If by empire, the motion-makers meant the extension of British power outside Europe, then the monarchy played singularly little role in the process. And understandably so. For dynastic, power-political and religious reasons, English, Scottish and British monarchs were primarily concerned with the British Isles and Continental Europe. Indeed, there was frequent complaint about a focus on wars on the Continent rather than looking for prospects outside Europe. It was no accident that the major British expedition to the Caribbean in the seventeenth century, the Western Design that led to the seizure of Jamaica, was mounted not by James I and Charles, neither of which had wished to offend Spain, but rather Oliver Cromwell. William III, who came to the throne in 1689, focused on resisting Louis XIV of France on the Continent as did the Whig government under Queen Anne.
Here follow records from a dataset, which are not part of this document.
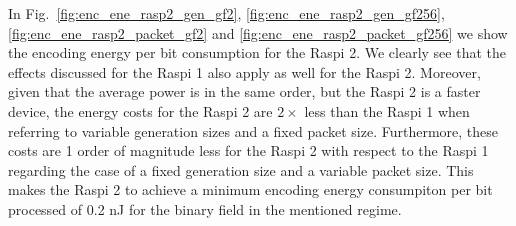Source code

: %
In Fig.~\ref{fig:enc_ene_rasp2_gen_gf2}, \ref{fig:enc_ene_rasp2_gen_gf256},
\ref{fig:enc_ene_rasp2_packet_gf2} and \ref{fig:enc_ene_rasp2_packet_gf256}
we show the encoding energy per bit consumption for the \ac{Raspi} 2.
We clearly see that the effects discussed for the \ac{Raspi} 1 also apply
as well for the \ac{Raspi} 2. Moreover, given that the average power
is in the same order, but the \ac{Raspi} 2 is a faster device,
the energy costs for the \ac{Raspi} 2 are $2\times$ less than the \ac{Raspi} 1
when referring to variable generation sizes and a fixed packet size.
Furthermore, these costs are 1 order of magnitude less for the \ac{Raspi} 2
with respect to the \ac{Raspi} 1 regarding the case of a fixed generation
size and a variable packet size. This makes the \ac{Raspi} 2 to achieve
a minimum encoding energy consumpiton per bit processed of 0.2 nJ for the
binary field in the mentioned regime.

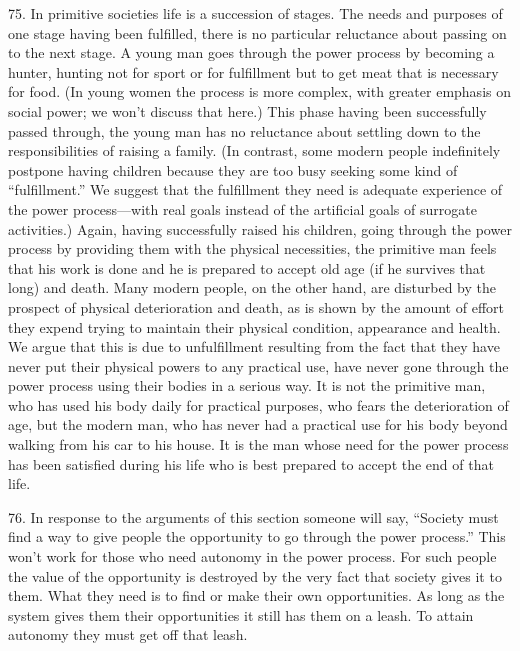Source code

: \documentclass{article}
\begin{document}
75. In primitive societies life is a succession of stages. The needs and purposes of one stage 
having been fulfilled, there is no particular reluctance about passing on to the next stage. A young 
man goes through the power process by becoming a hunter, hunting not for sport or for fulfillment 
but to get meat that is necessary for food. (In young women the process is more complex, with 
greater emphasis on social power; we won’t discuss that here.) This phase having been successfully 
passed through, the young man has no reluctance about settling down to the responsibilities of 
raising a family. (In contrast, some modern people indefinitely postpone having children because 
they are too busy seeking some kind of “fulfillment.” We suggest that the fulfillment they need is 
adequate experience of the power process—with real goals instead of the artificial goals of 
surrogate activities.) Again, having successfully raised his children, going through the power 
process by providing them with the physical necessities, the primitive man feels that his work is 
done and he is prepared to accept old age (if he survives that long) and death. Many modern 
people, on the other hand, are disturbed by the prospect of physical deterioration and death, as is 
shown by the amount of effort they expend trying to maintain their physical condition, appearance 
and health. We argue that this is due to unfulfillment resulting from the fact that they have never 
put their physical powers to any practical use, have never gone through the power process using 
their bodies in a serious way. It is not the primitive man, who has used his body daily for practical 
purposes, who fears the deterioration of age, but the modern man, who has never had a practical 
use for his body beyond walking from his car to his house. It is the man whose need for the power 
process has been satisfied during his life who is best prepared to accept the end of that life. \vspace{\baselineskip}

76. In response to the arguments of this section someone will say, “Society must find a way to 
give people the opportunity to go through the power process.” This won’t work for those who need 
autonomy in the power process. For such people the value of the opportunity is destroyed by the 
very fact that society gives it to them. What they need is to find or make their own 
opportunities. As long as the system gives them their opportunities it still has them on a leash. To 
attain autonomy they must get off that leash. \newpage
\end{document}
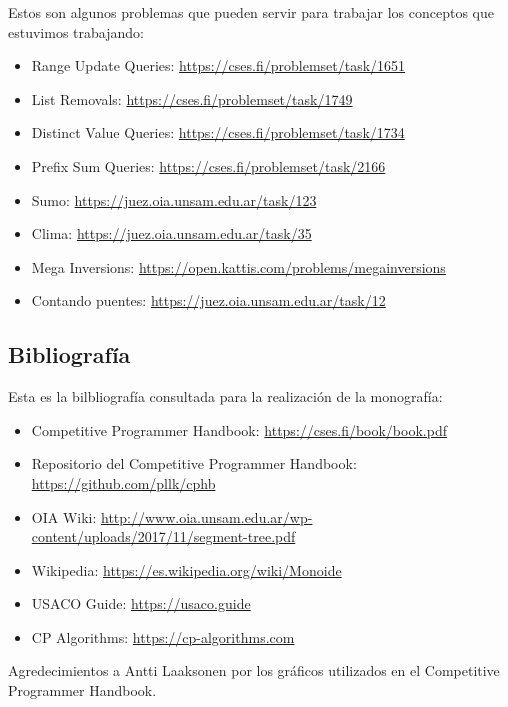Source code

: \documentclass{article}
\begin{document}
Estos son algunos problemas que pueden servir para trabajar los conceptos que estuvimos trabajando:
\begin{itemize}
    \item Range Update Queries: \href{https://cses.fi/problemset/task/1651}{https://cses.fi/problemset/task/1651}
    \item List Removals: \href{https://cses.fi/problemset/task/1749}{https://cses.fi/problemset/task/1749}
    \item Distinct Value Queries: \href{https://cses.fi/problemset/task/1734}{https://cses.fi/problemset/task/1734}
    \item Prefix Sum Queries: \href{https://cses.fi/problemset/task/2166}{https://cses.fi/problemset/task/2166}
    \item Sumo: \href{https://juez.oia.unsam.edu.ar/task/123}{https://juez.oia.unsam.edu.ar/task/123}
    \item Clima: \href{https://juez.oia.unsam.edu.ar/task/35}{https://juez.oia.unsam.edu.ar/task/35}
    \item Mega Inversions: \href{https://open.kattis.com/problems/megainversions}{https://open.kattis.com/problems/megainversions}
    \item Contando puentes: \href{https://juez.oia.unsam.edu.ar/task/12}{https://juez.oia.unsam.edu.ar/task/12}
\end{itemize}

\subsection{Bibliografía}

Esta es la bilbliografía consultada para la realización de la monografía:
\begin{itemize}
    \item Competitive Programmer Handbook: \href{https://cses.fi/book/book.pdf}{https://cses.fi/book/book.pdf}
    \item Repositorio del Competitive Programmer Handbook: \href{https://github.com/pllk/cphb}{https://github.com/pllk/cphb}
    \item OIA Wiki: \href{http://www.oia.unsam.edu.ar/wp-content/uploads/2017/11/segment-tree.pdf}{http://www.oia.unsam.edu.ar/wp-content/uploads/2017/11/segment-tree.pdf}
    \item Wikipedia: \href{https://es.wikipedia.org/wiki/Monoide}{https://es.wikipedia.org/wiki/Monoide}
    \item USACO Guide: \href{https://usaco.guide}{https://usaco.guide}
    \item CP Algorithms: \href{https://cp-algorithms.com}{https://cp-algorithms.com}
\end{itemize}
Agredecimientos a Antti Laaksonen por los gráficos utilizados en el Competitive Programmer Handbook.
\end{document}
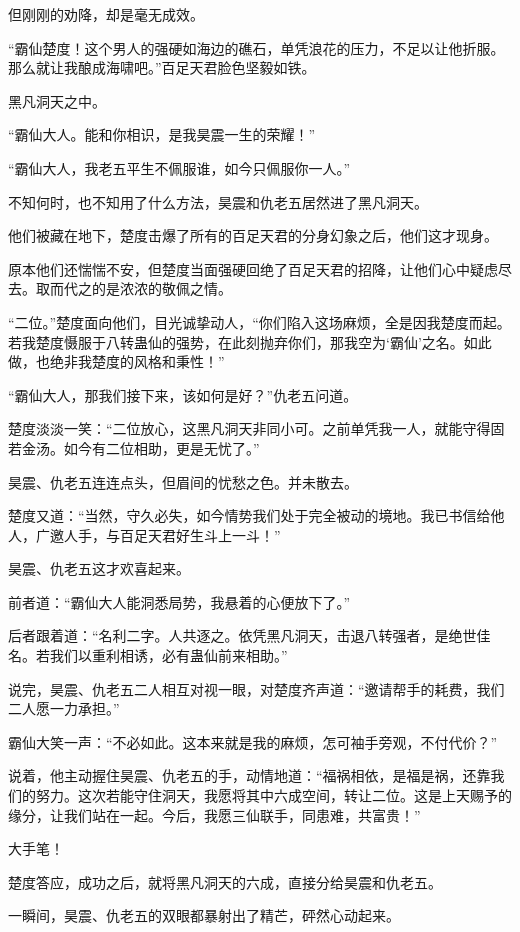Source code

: \begin{this_body}
但刚刚的劝降，却是毫无成效。

“霸仙楚度！这个男人的强硬如海边的礁石，单凭浪花的压力，不足以让他折服。那么就让我酿成海啸吧。”百足天君脸色坚毅如铁。

黑凡洞天之中。

“霸仙大人。能和你相识，是我昊震一生的荣耀！”

“霸仙大人，我老五平生不佩服谁，如今只佩服你一人。”

不知何时，也不知用了什么方法，昊震和仇老五居然进了黑凡洞天。

他们被藏在地下，楚度击爆了所有的百足天君的分身幻象之后，他们这才现身。

原本他们还惴惴不安，但楚度当面强硬回绝了百足天君的招降，让他们心中疑虑尽去。取而代之的是浓浓的敬佩之情。

“二位。”楚度面向他们，目光诚挚动人，“你们陷入这场麻烦，全是因我楚度而起。若我楚度慑服于八转蛊仙的强势，在此刻抛弃你们，那我空为‘霸仙’之名。如此做，也绝非我楚度的风格和秉性！”

“霸仙大人，那我们接下来，该如何是好？”仇老五问道。

楚度淡淡一笑：“二位放心，这黑凡洞天非同小可。之前单凭我一人，就能守得固若金汤。如今有二位相助，更是无忧了。”

昊震、仇老五连连点头，但眉间的忧愁之色。并未散去。

楚度又道：“当然，守久必失，如今情势我们处于完全被动的境地。我已书信给他人，广邀人手，与百足天君好生斗上一斗！”

昊震、仇老五这才欢喜起来。

前者道：“霸仙大人能洞悉局势，我悬着的心便放下了。”

后者跟着道：“名利二字。人共逐之。依凭黑凡洞天，击退八转强者，是绝世佳名。若我们以重利相诱，必有蛊仙前来相助。”

说完，昊震、仇老五二人相互对视一眼，对楚度齐声道：“邀请帮手的耗费，我们二人愿一力承担。”

霸仙大笑一声：“不必如此。这本来就是我的麻烦，怎可袖手旁观，不付代价？”

说着，他主动握住昊震、仇老五的手，动情地道：“福祸相依，是福是祸，还靠我们的努力。这次若能守住洞天，我愿将其中六成空间，转让二位。这是上天赐予的缘分，让我们站在一起。今后，我愿三仙联手，同患难，共富贵！”

大手笔！

楚度答应，成功之后，就将黑凡洞天的六成，直接分给昊震和仇老五。

一瞬间，昊震、仇老五的双眼都暴射出了精芒，砰然心动起来。


\end{this_body}
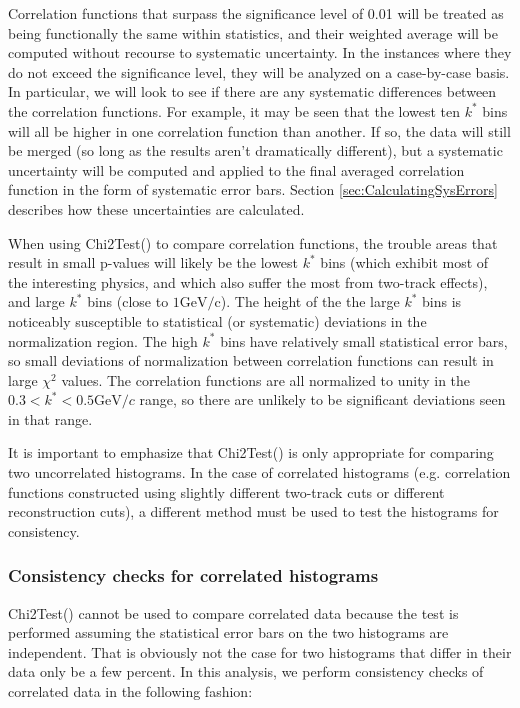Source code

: Correlation functions that surpass the significance level of 0.01 will be treated as being functionally the same within statistics, and their weighted average will be computed without recourse to systematic uncertainty. 
In the instances where they do not exceed the significance level, they will be analyzed on a case-by-case basis.  
In particular, we will look to see if there are any systematic differences between the correlation functions.  
For example, it may be seen that the lowest ten $k^*$ bins will all be higher in one correlation function than another.  
If so, the data will still be merged (so long as the results aren't dramatically different), but a systematic uncertainty will be computed and applied to the final averaged correlation function in the form of systematic error bars.  
Section \ref{sec:CalculatingSysErrors} describes how these uncertainties are calculated.  

When using Chi2Test() to compare correlation functions, the trouble areas that result in small p-values will likely be the lowest $k^*$ bins (which exhibit most of the interesting physics, and which also suffer the most from two-track effects), and large $k^*$ bins (close to $1 \mathrm{GeV/c}$).  
The height of the the large $k^*$ bins is noticeably susceptible to statistical (or systematic) deviations in the normalization region.  
The high $k^*$ bins have relatively small statistical error bars, so small deviations of normalization between correlation functions can result in large $\chi^2$ values.  
The correlation functions are all normalized to unity in the $0.3 < k^* < 0.5 \mathrm{GeV}/c$ range, so there are unlikely to be significant deviations seen in that range.  

It is important to emphasize that Chi2Test() is only appropriate for comparing two uncorrelated histograms.  
In the case of correlated histograms (e.g. correlation functions constructed using slightly different two-track cuts or different reconstruction cuts), a different method must be used to test the histograms for consistency.  


\subsubsection{Consistency checks for correlated histograms}
\label{sec:ConsistencyCheckCorrelated}
Chi2Test() cannot be used to compare correlated data because the test is performed assuming the statistical error bars on the two histograms are independent.  
That is obviously not the case for two histograms that differ in their data only be a few percent.  
In this analysis, we perform consistency checks of correlated data in the following fashion:

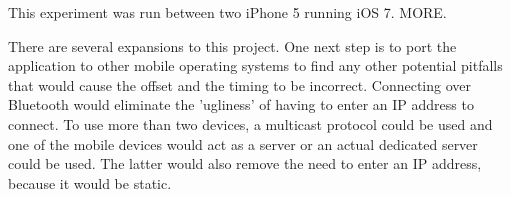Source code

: \documentclass[10pt]{IEEEtran}
\begin{document}
This experiment was run between two iPhone 5 running iOS 7. MORE.

There are several expansions to this project. One next step is to port the 
application to other mobile operating systems to find any other potential 
pitfalls that would cause the offset and the timing to be incorrect. Connecting
over Bluetooth would eliminate the 'ugliness' of having to enter an IP address
to connect. To use more than two devices, a multicast protocol could be used and
one of the mobile devices would act as a server or an actual dedicated server
could be used. The latter would also remove the need to enter an IP address,
because it would be static. 

\begin{thebibliography}{1}



\end{thebibliography}
\end{document}
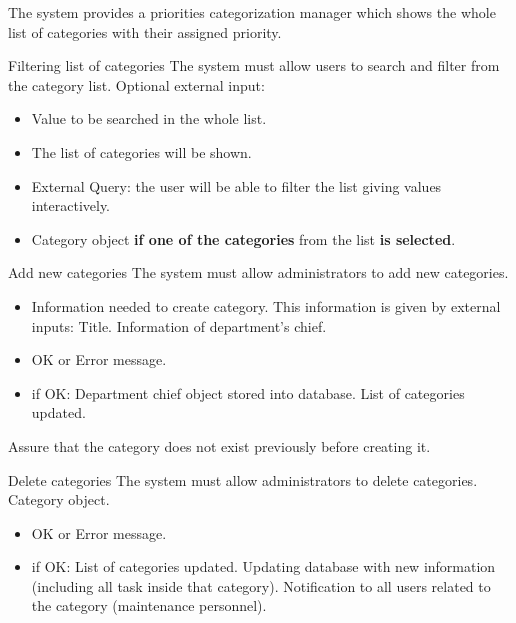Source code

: 
The system provides a priorities categorization manager which shows the whole list of categories with their assigned priority.

\begin{requirement}{Filtering list of categories}
\reqdesc The system must allow users to search and filter from the category list.
\reqin Optional external input:
\begin{itemize}
	\item Value to be searched in the whole list.
\end{itemize}
\reqout \begin{itemize}
	\item The list of categories will be shown.
	\item External Query: the user will be able to filter the list giving values interactively.
	\item Category object \textbf{if one of the categories} from the list \textbf{is selected}.
\end{itemize}
\end{requirement}


\begin{requirement}{Add new categories}
\reqdesc  The system must allow administrators to add new categories.
\reqin \begin{itemize}
	\item Information needed to create category. This information is given by external inputs:
		\subitem Title.
		\subitem Information of department's chief. 
\end{itemize}
\reqout \begin{itemize}
	\item OK or Error message.
	\item if OK:
		\subitem Department chief object stored into database.
		\subitem List of categories updated.
\end{itemize}
\reqsteps Assure that the category does not exist previously before creating it.
\end{requirement}

\begin{requirement}{Delete categories}
\reqdesc  The system must allow administrators to delete categories.
\reqin Category object.
\reqout \begin{itemize}
	\item OK or Error message.
	\item if OK:
		\subitem List of categories updated.
		\subitem Updating database with new information (including all task inside that category).
		\subitem Notification to all users related to the category (maintenance personnel).
\end{itemize}
\end{requirement}


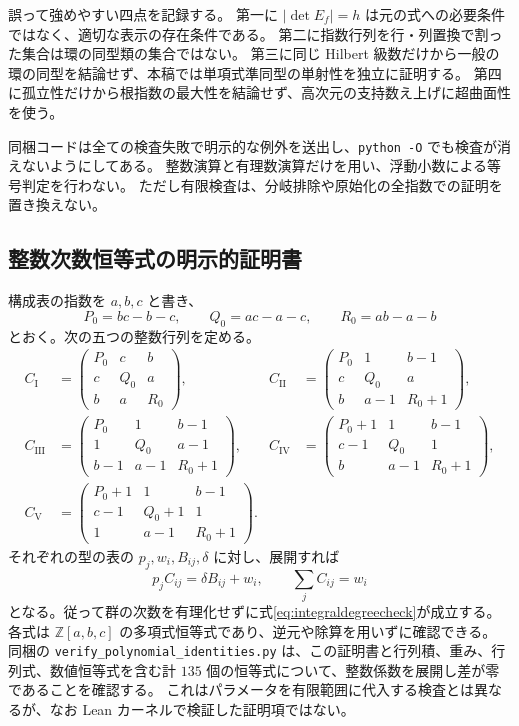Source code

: \documentclass[11pt,a4paper]{ltjsarticle}
\numberwithin{equation}{section}
\theoremstyle{definition}
\newcommand{\Z}{\mathbb Z}\newcommand{\N}{\mathbb N}\newcommand{\Q}{\mathbb Q}\newcommand{\C}{\mathbb C}
\begin{document}
誤って強めやすい四点を記録する。
第一に $|\det E_f|=h$ は元の式への必要条件ではなく、適切な表示の存在条件である。
第二に指数行列を行・列置換で割った集合は環の同型類の集合ではない。
第三に同じ Hilbert 級数だけから一般の環の同型を結論せず、本稿では単項式準同型の単射性を独立に証明する。
第四に孤立性だけから根指数の最大性を結論せず、高次元の支持数え上げに超曲面性を使う。

同梱コードは全ての検査失敗で明示的な例外を送出し、\texttt{python -O} でも検査が消えないようにしてある。
整数演算と有理数演算だけを用い、浮動小数による等号判定を行わない。
ただし有限検査は、分岐排除や原始化の全指数での証明を置き換えない。

\newpage
\subsection{整数次数恒等式の明示的証明書}\label{app:certificates}
構成表の指数を $a,b,c$ と書き、
\[
 P_0=bc-b-c,\qquad Q_0=ac-a-c,\qquad R_0=ab-a-b
\]
とおく。次の五つの整数行列を定める。
\begin{align*}
 C_{\mathrm I}&=\begin{pmatrix}P_0&c&b\\c&Q_0&a\\b&a&R_0\end{pmatrix},&
 C_{\mathrm {II}}&=\begin{pmatrix}P_0&1&b-1\\c&Q_0&a\\b&a-1&R_0+1\end{pmatrix},\\[5pt]
 C_{\mathrm {III}}&=\begin{pmatrix}P_0&1&b-1\\1&Q_0&a-1\\b-1&a-1&R_0+1\end{pmatrix},&
 C_{\mathrm {IV}}&=\begin{pmatrix}P_0+1&1&b-1\\c-1&Q_0&1\\b&a-1&R_0+1\end{pmatrix},\\[5pt]
 C_{\mathrm V}&=\begin{pmatrix}P_0+1&1&b-1\\c-1&Q_0+1&1\\1&a-1&R_0+1\end{pmatrix}.&&
\end{align*}
それぞれの型の表の $p_j,w_i,B_{ij},\delta$ に対し、展開すれば
\[
 p_jC_{ij}=\delta B_{ij}+w_i,\qquad \sum_jC_{ij}=w_i
\]
となる。従って群の次数を有理化せずに式\eqref{eq:integraldegreecheck}が成立する。
各式は $\Z[a,b,c]$ の多項式恒等式であり、逆元や除算を用いずに確認できる。
同梱の \texttt{verify\_polynomial\_identities.py} は、この証明書と行列積、重み、行列式、数値恒等式を含む計 $135$ 個の恒等式について、整数係数を展開し差が零であることを確認する。
これはパラメータを有限範囲に代入する検査とは異なるが、なお Lean カーネルで検証した証明項ではない。
\end{document}
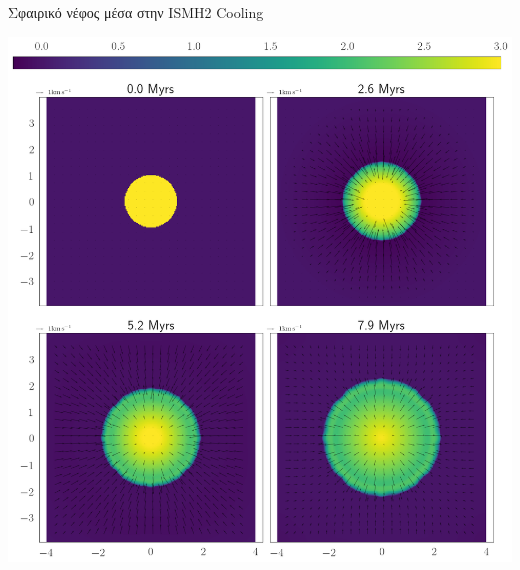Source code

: \documentclass{beamer}
\begin{document}
\begin{frame}{Σφαιρικό νέφος μέσα στην ISM}{Η2 Cooling}
			\begin{center}
				\includegraphics[width=0.6\linewidth]{../Document/DataImages/H2CoolingRHOquad}
			\end{center}

\end{frame}
\end{document}
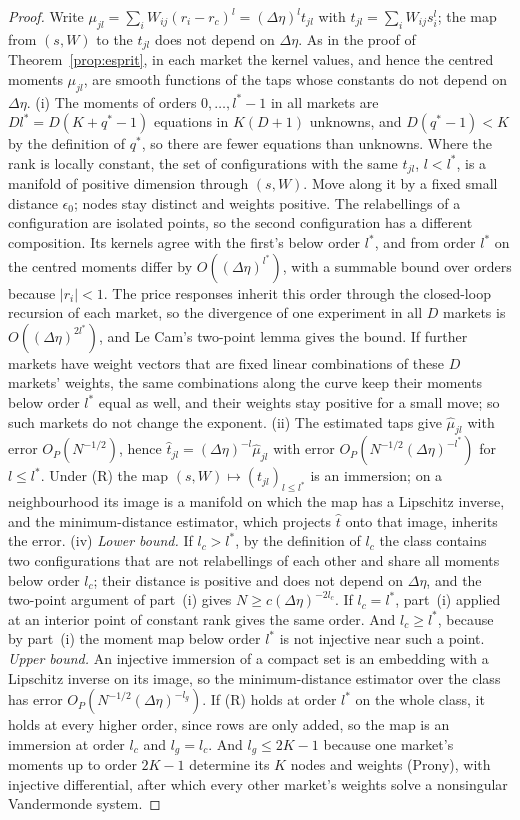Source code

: \documentclass[12pt]{article}
\theoremstyle{definition}
\theoremstyle{remark}
\begin{document}
\begin{proof}
Write $\mu_{jl}=\sum_iW_{ij}(r_i-r_c)^l=(\Delta\eta)^lt_{jl}$ with $t_{jl}=\sum_iW_{ij}s_i^l$; the map from $(s,W)$ to the $t_{jl}$ does not depend on $\Delta\eta$. As in the proof of Theorem~\ref{prop:esprit}, in each market the kernel values, and hence the centred moments $\mu_{jl}$, are smooth functions of the taps whose constants do not depend on $\Delta\eta$.
(i) The moments of orders $0,\ldots,l^*-1$ in all markets are $Dl^*=D(K+q^*-1)$ equations in $K(D+1)$ unknowns, and $D(q^*-1)<K$ by the definition of $q^*$, so there are fewer equations than unknowns. Where the rank is locally constant, the set of configurations with the same $t_{jl}$, $l<l^*$, is a manifold of positive dimension through $(s,W)$. Move along it by a fixed small distance $\epsilon_0$; nodes stay distinct and weights positive. The relabellings of a configuration are isolated points, so the second configuration has a different composition. Its kernels agree with the first's below order $l^*$, and from order $l^*$ on the centred moments differ by $O((\Delta\eta)^{l^*})$, with a summable bound over orders because $|r_i|<1$. The price responses inherit this order through the closed-loop recursion of each market, so the divergence of one experiment in all $D$ markets is $O((\Delta\eta)^{2l^*})$, and Le Cam's two-point lemma gives the bound. If further markets have weight vectors that are fixed linear combinations of these $D$ markets' weights, the same combinations along the curve keep their moments below order $l^*$ equal as well, and their weights stay positive for a small move; so such markets do not change the exponent.
(ii) The estimated taps give $\hat\mu_{jl}$ with error $O_P(N^{-1/2})$, hence $\hat t_{jl}=(\Delta\eta)^{-l}\hat\mu_{jl}$ with error $O_P(N^{-1/2}(\Delta\eta)^{-l^*})$ for $l\le l^*$. Under (R) the map $(s,W)\mapsto(t_{jl})_{l\le l^*}$ is an immersion; on a neighbourhood its image is a manifold on which the map has a Lipschitz inverse, and the minimum-distance estimator, which projects $\hat t$ onto that image, inherits the error.
(iv) \emph{Lower bound.} If $l_c>l^*$, by the definition of $l_c$ the class contains two configurations that are not relabellings of each other and share all moments below order $l_c$; their distance is positive and does not depend on $\Delta\eta$, and the two-point argument of part~(i) gives $N\ge c(\Delta\eta)^{-2l_c}$. If $l_c=l^*$, part~(i) applied at an interior point of constant rank gives the same order. And $l_c\ge l^*$, because by part~(i) the moment map below order $l^*$ is not injective near such a point. \emph{Upper bound.} An injective immersion of a compact set is an embedding with a Lipschitz inverse on its image, so the minimum-distance estimator over the class has error $O_P(N^{-1/2}(\Delta\eta)^{-l_g})$. If (R) holds at order $l^*$ on the whole class, it holds at every higher order, since rows are only added, so the map is an immersion at order $l_c$ and $l_g=l_c$. And $l_g\le2K-1$ because one market's moments up to order $2K-1$ determine its $K$ nodes and weights (Prony), with injective differential, after which every other market's weights solve a nonsingular Vandermonde system.

\end{proof}
\end{document}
George I and George II were more concerned about Hanover than empire.

By the time imperial expansion was to the fore, the monarchy was less potent, first in George III’s later years, and then under George IV. Thereafter, it was clearly a case of parliamentary-accountable ministries that was to the fore rather than the Crown, and notably so through the long years of imperial expansion. Under these circumstances, it is bizarre in the extreme to focus criticism of empire on the Crown. Instead, it has been successive monarchs over the last 150 years who, alongside ministries at home and abroad, have helped take empire into the more democratic forms of Dominions and Commonwealth. In the age of modern empires, the British empire has been particularly ready to make the transition to democratic rule, an example to which the role of monarchy within Britain owes much. It is a great pity that most recent and contemporary empires have lacked or lack that willingness.